## [BRIEF]
Using the records below, write out again exactly the lines that begin at the line containing "faction of the AI zombie." and end at the line containing "Once the path", and no other lines.

## [MATERIAL SHOWN]
---*---

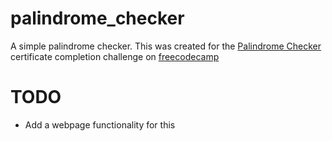 # palindrome_checker
A simple palindrome checker. This was created for the [Palindrome Checker](https://www.freecodecamp.org/learn/javascript-algorithms-and-data-structures/javascript-algorithms-and-data-structures-projects/palindrome-checker) certificate completion challenge on [freecodecamp](https://www.freecodecamp.org/)

# TODO
- Add a webpage functionality for this
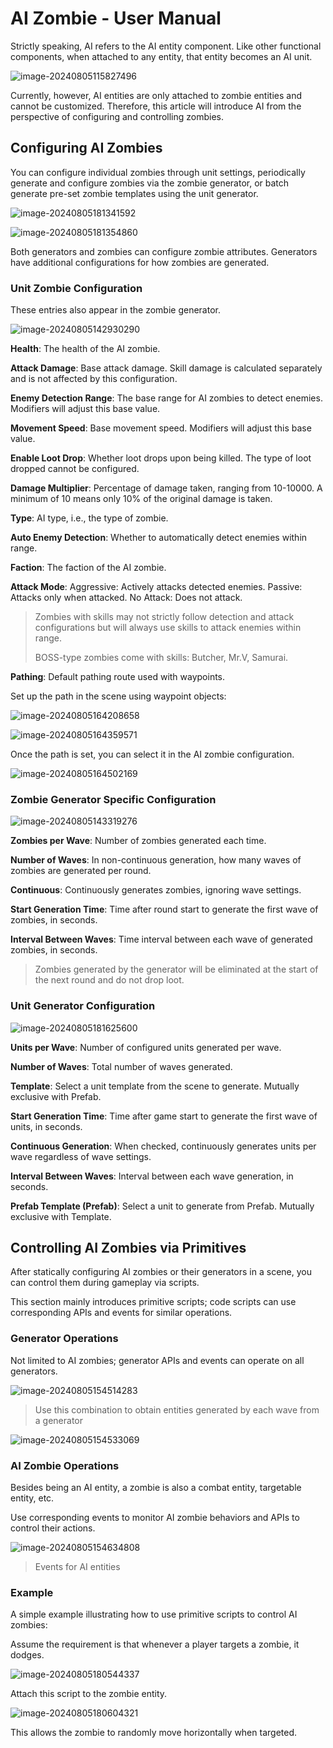 # AI Zombie - User Manual

Strictly speaking, AI refers to the AI entity component. Like other functional components, when attached to any entity, that entity becomes an AI unit.

![image-20240805115827496](./img/image-20240805115827496.png)

Currently, however, AI entities are only attached to zombie entities and cannot be customized. Therefore, this article will introduce AI from the perspective of configuring and controlling zombies.

## Configuring AI Zombies

You can configure individual zombies through unit settings, periodically generate and configure zombies via the zombie generator, or batch generate pre-set zombie templates using the unit generator.

![image-20240805181341592](./img/image-20240805181341592.png)

![image-20240805181354860](./img/image-20240805181354860.png)

Both generators and zombies can configure zombie attributes. Generators have additional configurations for how zombies are generated.

### **Unit Zombie Configuration**

These entries also appear in the zombie generator.

![image-20240805142930290](./img/image-20240805142930290.png)

**Health**: The health of the AI zombie.

**Attack Damage**: Base attack damage. Skill damage is calculated separately and is not affected by this configuration.

**Enemy Detection Range**: The base range for AI zombies to detect enemies. Modifiers will adjust this base value.

**Movement Speed**: Base movement speed. Modifiers will adjust this base value.

**Enable Loot Drop**: Whether loot drops upon being killed. The type of loot dropped cannot be configured.

**Damage Multiplier**: Percentage of damage taken, ranging from 10-10000. A minimum of 10 means only 10% of the original damage is taken.

**Type**: AI type, i.e., the type of zombie.

**Auto Enemy Detection**: Whether to automatically detect enemies within range.

**Faction**: The faction of the AI zombie.

**Attack Mode**: Aggressive: Actively attacks detected enemies. Passive: Attacks only when attacked. No Attack: Does not attack.

> Zombies with skills may not strictly follow detection and attack configurations but will always use skills to attack enemies within range.
>
> BOSS-type zombies come with skills: Butcher, Mr.V, Samurai.

**Pathing**: Default pathing route used with waypoints.

Set up the path in the scene using waypoint objects:

![image-20240805164208658](./img/image-20240805164208658.png)

![image-20240805164359571](./img/image-20240805164359571.png)

Once the path is set, you can select it in the AI zombie configuration.

![image-20240805164502169](./img/image-20240805164502169.png)

### **Zombie Generator Specific Configuration**

![image-20240805143319276](./img/image-20240805143319276.png)

**Zombies per Wave**: Number of zombies generated each time.

**Number of Waves**: In non-continuous generation, how many waves of zombies are generated per round.

**Continuous**: Continuously generates zombies, ignoring wave settings.

**Start Generation Time**: Time after round start to generate the first wave of zombies, in seconds.

**Interval Between Waves**: Time interval between each wave of generated zombies, in seconds.

> Zombies generated by the generator will be eliminated at the start of the next round and do not drop loot.

### Unit Generator Configuration

![image-20240805181625600](./img/image-20240805181625600.png)

**Units per Wave**: Number of configured units generated per wave.

**Number of Waves**: Total number of waves generated.

**Template**: Select a unit template from the scene to generate. Mutually exclusive with Prefab.

**Start Generation Time**: Time after game start to generate the first wave of units, in seconds.

**Continuous Generation**: When checked, continuously generates units per wave regardless of wave settings.

**Interval Between Waves**: Interval between each wave generation, in seconds.

**Prefab Template (Prefab)**: Select a unit to generate from Prefab. Mutually exclusive with Template.

## Controlling AI Zombies via Primitives

After statically configuring AI zombies or their generators in a scene, you can control them during gameplay via scripts.

This section mainly introduces primitive scripts; code scripts can use corresponding APIs and events for similar operations.

### Generator Operations

Not limited to AI zombies; generator APIs and events can operate on all generators.

![image-20240805154514283](./img/image-20240805154514283.png)

> Use this combination to obtain entities generated by each wave from a generator

![image-20240805154533069](./img/image-20240805154533069.png)

### AI Zombie Operations

Besides being an AI entity, a zombie is also a combat entity, targetable entity, etc.

Use corresponding events to monitor AI zombie behaviors and APIs to control their actions.

![image-20240805154634808](./img/image-20240805154634808.png)

> Events for AI entities

### Example

A simple example illustrating how to use primitive scripts to control AI zombies:

Assume the requirement is that whenever a player targets a zombie, it dodges.

![image-20240805180544337](./img/image-20240805180544337.png)

Attach this script to the zombie entity.

![image-20240805180604321](./img/image-20240805180604321.png)

This allows the zombie to randomly move horizontally when targeted.
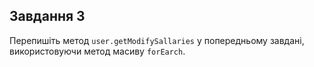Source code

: ## Завдання 3

Перепишіть метод `user.getModifySallaries` у попередньому завдані, використовуючи метод
масиву `forEarch`.




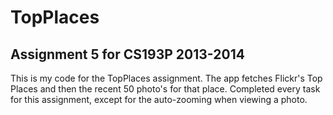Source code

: # TopPlaces
## Assignment 5 for CS193P 2013-2014

This is my code for the TopPlaces assignment. The app fetches Flickr's Top Places and then the recent 50 photo's for that place. 
Completed every task for this assignment, except for the auto-zooming when viewing a photo.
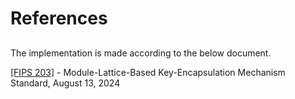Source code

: # References

## 

The implementation is made according to the below document.

[[FIPS 203]](https://csrc.nist.gov/pubs/fips/203/final) - Module-Lattice-Based Key-Encapsulation Mechanism Standard, August 13, 2024

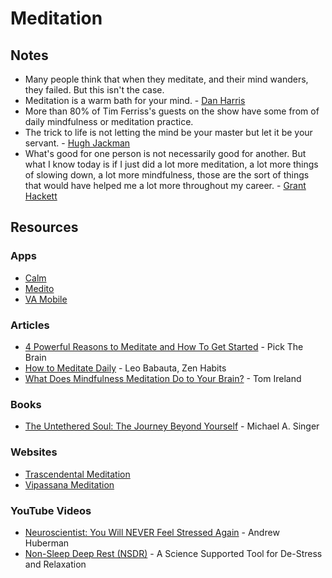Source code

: # Meditation

## Notes

* Many people think that when they meditate, and their mind wanders, they failed. But this isn't the case.
* Meditation is a warm bath for your mind. - [Dan Harris](https://twitter.com/danbharris)
* More than 80% of Tim Ferriss's guests on the show have some from of daily mindfulness or meditation practice.
* The trick to life is not letting the mind be your master but let it be your servant. - [Hugh Jackman](https://twitter.com/realhughjackman)
* What's good for one person is not necessarily good for another. But what I know today is if I just did a lot more meditation, a lot more things of slowing down, a lot more mindfulness, those are the sort of things that would have helped me a lot more throughout my career. - [Grant Hackett](https://www.wikiwand.com/en/Grant\_Hackett)

## Resources

### Apps

* [Calm](https://www.calm.com/)
* [Medito](https://play.google.com/store/apps/details?id=meditofoundation.medito)
* [VA Mobile](https://mobile.va.gov/appstore/mental-health)

### Articles

* [4 Powerful Reasons to Meditate and How To Get Started](https://www.pickthebrain.com/4-reasons-you-should-meditate-and-how-to-get-started/) - Pick The Brain
* [How to Meditate Daily](https://zenhabits.net/meditate/) - Leo Babauta, Zen Habits
* [What Does Mindfulness Meditation Do to Your Brain?](https://blogs.scientificamerican.com/guest-blog/what-does-mindfulness-meditation-do-to-your-brain/) - Tom Ireland

### Books

* [The Untethered Soul: The Journey Beyond Yourself](https://smile.amazon.co.uk/dp/1572245379) - Michael A. Singer

### Websites

* [Trascendental Meditation](https://www.tm.org/)
* [Vipassana Meditation](https://www.dhamma.org/en/about/vipassana)

### YouTube Videos

* [Neuroscientist: You Will NEVER Feel Stressed Again](https://www.youtube.com/watch?v=u0OBgihk2f8) - Andrew Huberman
* [Non-Sleep Deep Rest (NSDR)](https://www.youtube.com/watch?v=pL02HRFk2vo) - A Science Supported Tool for De-Stress and Relaxation

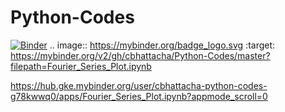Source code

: # Python-Codes
[![Binder](https://mybinder.org/badge_logo.svg)](https://mybinder.org/v2/gh/cbhattacha/Python-Codes/master?filepath=Fourier_Series_Plot.ipynb)
.. image:: https://mybinder.org/badge_logo.svg
 :target: https://mybinder.org/v2/gh/cbhattacha/Python-Codes/master?filepath=Fourier_Series_Plot.ipynb
 
 https://hub.gke.mybinder.org/user/cbhattacha-python-codes-g78kwwq0/apps/Fourier_Series_Plot.ipynb?appmode_scroll=0
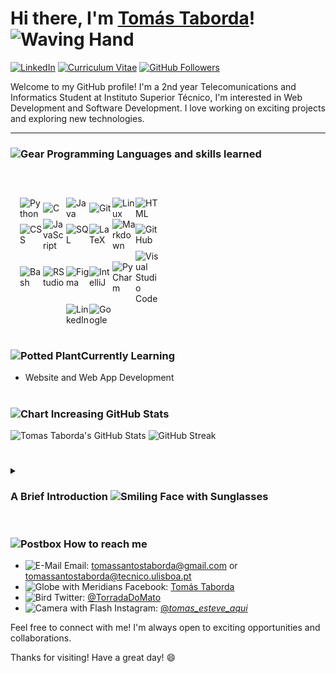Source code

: # Hi there, I'm [Tomás Taborda]()! <img src="https://raw.githubusercontent.com/Tarikul-Islam-Anik/Animated-Fluent-Emojis/master/Emojis/Hand%20gestures/Waving%20Hand.png" alt="Waving Hand" width="40" height="40" />

[![LinkedIn](https://img.shields.io/badge/LinkedIn-Tomás_Taborda-blue)](https://www.linkedin.com/in/tomás-taborda-a028a8234/)
[![Curriculum Vitae](https://img.shields.io/badge/Curriculum_Vitae_-Tomás_Taborda-red)](https://github.com/thomastabs/thomastabs/blob/main/TomasTaborda.pdf)
[![GitHub Followers](https://img.shields.io/github/followers/thomastabs?label=Followers&style=social)](https://github.com/thomastabs)

Welcome to my GitHub profile! I'm a 2nd year Telecomunications and Informatics Student at Instituto Superior Técnico, I'm interested in Web Development and Software Development. I love working on exciting projects and exploring new technologies.

---

### <img src="https://raw.githubusercontent.com/Tarikul-Islam-Anik/Animated-Fluent-Emojis/master/Emojis/Objects/Gear.png" alt="Gear" width="28" height="28" />  Programming Languages and skills learned

<div style="display: flex; margin-top:60px; justify-content: center; align-items: center; flex-wrap: wrap; width: 50%;">
    <img alt="Python" width="37px" margin-right="37px" src="https://cdn.jsdelivr.net/gh/devicons/devicon/icons/python/python-plain.svg" />
    <img alt="C" width="37px" margin-right="37px" src="https://cdn.jsdelivr.net/gh/devicons/devicon/icons/c/c-original.svg" />
    <img alt="Java" width="37px" margin-right="37px" src="https://cdn.jsdelivr.net/gh/devicons/devicon/icons/java/java-original.svg"/>
    <img alt="Git" width="37px" margin-right="37px" src="https://cdn.jsdelivr.net/gh/devicons/devicon/icons/git/git-original.svg" />
    <img alt="Linux" width="37px" margin-right="37px" src="https://cdn.jsdelivr.net/gh/devicons/devicon/icons/linux/linux-original.svg" />
    <img alt="HTML" width="37px" margin-right="37px" src="https://cdn.jsdelivr.net/gh/devicons/devicon/icons/html5/html5-plain.svg" />
    <img alt="CSS" width="37px" margin-right="37px" src="https://cdn.jsdelivr.net/gh/devicons/devicon/icons/css3/css3-plain.svg" />
    <img alt="JavaScript" width="37px" margin-right="37px" width="45px" src="https://cdn.jsdelivr.net/gh/devicons/devicon/icons/javascript/javascript-plain.svg" />
    <img alt="SQL" width="37px" margin-right="37px" src="https://cdn.jsdelivr.net/gh/devicons/devicon/icons/postgresql/postgresql-original.svg" />
    <img alt="LaTeX" width="37px" margin-right="37px" src="https://cdn.jsdelivr.net/gh/devicons/devicon/icons/latex/latex-original.svg" />
    <img alt="Markdown" width="37px" margin-right="37px" src="https://cdn.jsdelivr.net/gh/devicons/devicon/icons/markdown/markdown-original.svg" />
    <img alt="GitHub" width="37px" margin-right="37px" src="https://cdn.jsdelivr.net/gh/devicons/devicon/icons/github/github-original.svg" />
    <img alt="Bash" width="37px" margin-right="37px" src="https://cdn.jsdelivr.net/gh/devicons/devicon/icons/bash/bash-original.svg" />
    <img alt="RStudio" width="37px" margin-right="37px" src="https://cdn.jsdelivr.net/gh/devicons/devicon/icons/rstudio/rstudio-original.svg" />
    <img alt="Figma" width="37px" margin-right="37px" src="https://cdn.jsdelivr.net/gh/devicons/devicon/icons/figma/figma-original.svg" />
    <img alt="IntelliJ" width="37px" margin-right="37px" src="https://cdn.jsdelivr.net/gh/devicons/devicon/icons/intellij/intellij-original.svg" />
    <img alt="PyCharm" width="37px" margin-right="37px" src="https://cdn.jsdelivr.net/gh/devicons/devicon/icons/pycharm/pycharm-original.svg" />
    <img alt="Visual Studio Code" width="37px" margin-right="37px" src="https://cdn.jsdelivr.net/gh/devicons/devicon/icons/visualstudio/visualstudio-plain.svg" />
    <img alt="LinkedIn" width="37px" margin-right="37px" src="https://cdn.jsdelivr.net/gh/devicons/devicon/icons/linkedin/linkedin-original.svg" />
    <img alt="Google" width="37px" margin-right="37px" src="https://cdn.jsdelivr.net/gh/devicons/devicon/icons/google/google-original.svg" />
  </div>
</div>

#

### <img src="https://raw.githubusercontent.com/Tarikul-Islam-Anik/Animated-Fluent-Emojis/master/Emojis/Animals/Potted%20Plant.png" alt="Potted Plant" width="31" height="31" />Currently Learning

- Website and Web App Development

#

### <img src="https://raw.githubusercontent.com/Tarikul-Islam-Anik/Animated-Fluent-Emojis/master/Emojis/Objects/Chart%20Increasing.png" alt="Chart Increasing" width="25" height="25" />  GitHub Stats

![Tomas Taborda's GitHub Stats](https://github-readme-stats.vercel.app/api?username=thomastabs&show_icons=true&thme=gruvbox)
![GitHub Streak](https://streak-stats.demolab.com?user=thomastabs&theme=gruvbox&border_radius=4.5)

#

<details>
 <summary><h3>A Brief Introduction  <img src="https://raw.githubusercontent.com/Tarikul-Islam-Anik/Animated-Fluent-Emojis/master/Emojis/Smilies/Smiling%20Face%20with%20Sunglasses.png" alt="Smiling Face with Sunglasses" width="25" height="25" /> </h3></summary>
   I'm a student and I am a 2nd year Telecomunications and Informatics Student at Instituto Superior Técnico. I have experience with many programming languages such as Python, C, Java and Assembly. I don't possess any work experience yet but I want to learn, to be better and to help who needs. I consider myself to be carismatic and curious who tries to do everything in his power to do any jobs at hand. I'm persistent, resilient and I want always to be the best version of myserlf. As everyone else, I have flaws, but I strive to be better everyday and to be a better person as well. I’m currently seeking for a Summer Internship for self improvement and discovery, if you know any suitable opportunity, feel free to contact me.

&nbsp;
&nbsp;
&nbsp;

<p align="center">
  <img src="lofi-girl-music.gif" alt="animated"/>
</p>

</details>

# 

### <img src="https://raw.githubusercontent.com/Tarikul-Islam-Anik/Animated-Fluent-Emojis/master/Emojis/Objects/Postbox.png" alt="Postbox" width="27" height="27" />  How to reach me

- <img src="https://raw.githubusercontent.com/Tarikul-Islam-Anik/Animated-Fluent-Emojis/master/Emojis/Objects/E-Mail.png" alt="E-Mail" width="25" height="25" />  Email: tomassantostaborda@gmail.com or tomassantostaborda@tecnico.ulisboa.pt
- <img src="https://raw.githubusercontent.com/Tarikul-Islam-Anik/Animated-Fluent-Emojis/master/Emojis/Travel%20and%20places/Globe%20with%20Meridians.png" alt="Globe with Meridians" width="25" height="25" />  Facebook: [Tomás Taborda](https://www.facebook.com/profile.php?id=370007571926646/)
- <img src="https://raw.githubusercontent.com/Tarikul-Islam-Anik/Animated-Fluent-Emojis/master/Emojis/Animals/Bird.png" alt="Bird" width="25" height="25" />  Twitter: [@TorradaDoMato](https://twitter.com/TorradaDoMato)
- <img src="https://raw.githubusercontent.com/Tarikul-Islam-Anik/Animated-Fluent-Emojis/master/Emojis/Objects/Camera%20with%20Flash.png" alt="Camera with Flash" width="25" height="25" />  Instagram: [@_tomas_esteve_aqui_](https://www.instagram.com/_tomas_esteve_aqui_/)

Feel free to connect with me! I'm always open to exciting opportunities and collaborations.

Thanks for visiting! Have a great day! 😄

---*---

## [RESULT OF THE TASK]
**Faction**: The faction of the AI zombie.

**Attack Mode**: Aggressive: Actively attacks detected enemies. Passive: Attacks only when attacked. No Attack: Does not attack.

> Zombies with skills may not strictly follow detection and attack configurations but will always use skills to attack enemies within range.
>
> BOSS-type zombies come with skills: Butcher, Mr.V, Samurai.

**Pathing**: Default pathing route used with waypoints.

Set up the path in the scene using waypoint objects:

![image-20240805164208658](./img/image-20240805164208658.png)

![image-20240805164359571](./img/image-20240805164359571.png)

Once the path is set, you can select it in the AI zombie configuration.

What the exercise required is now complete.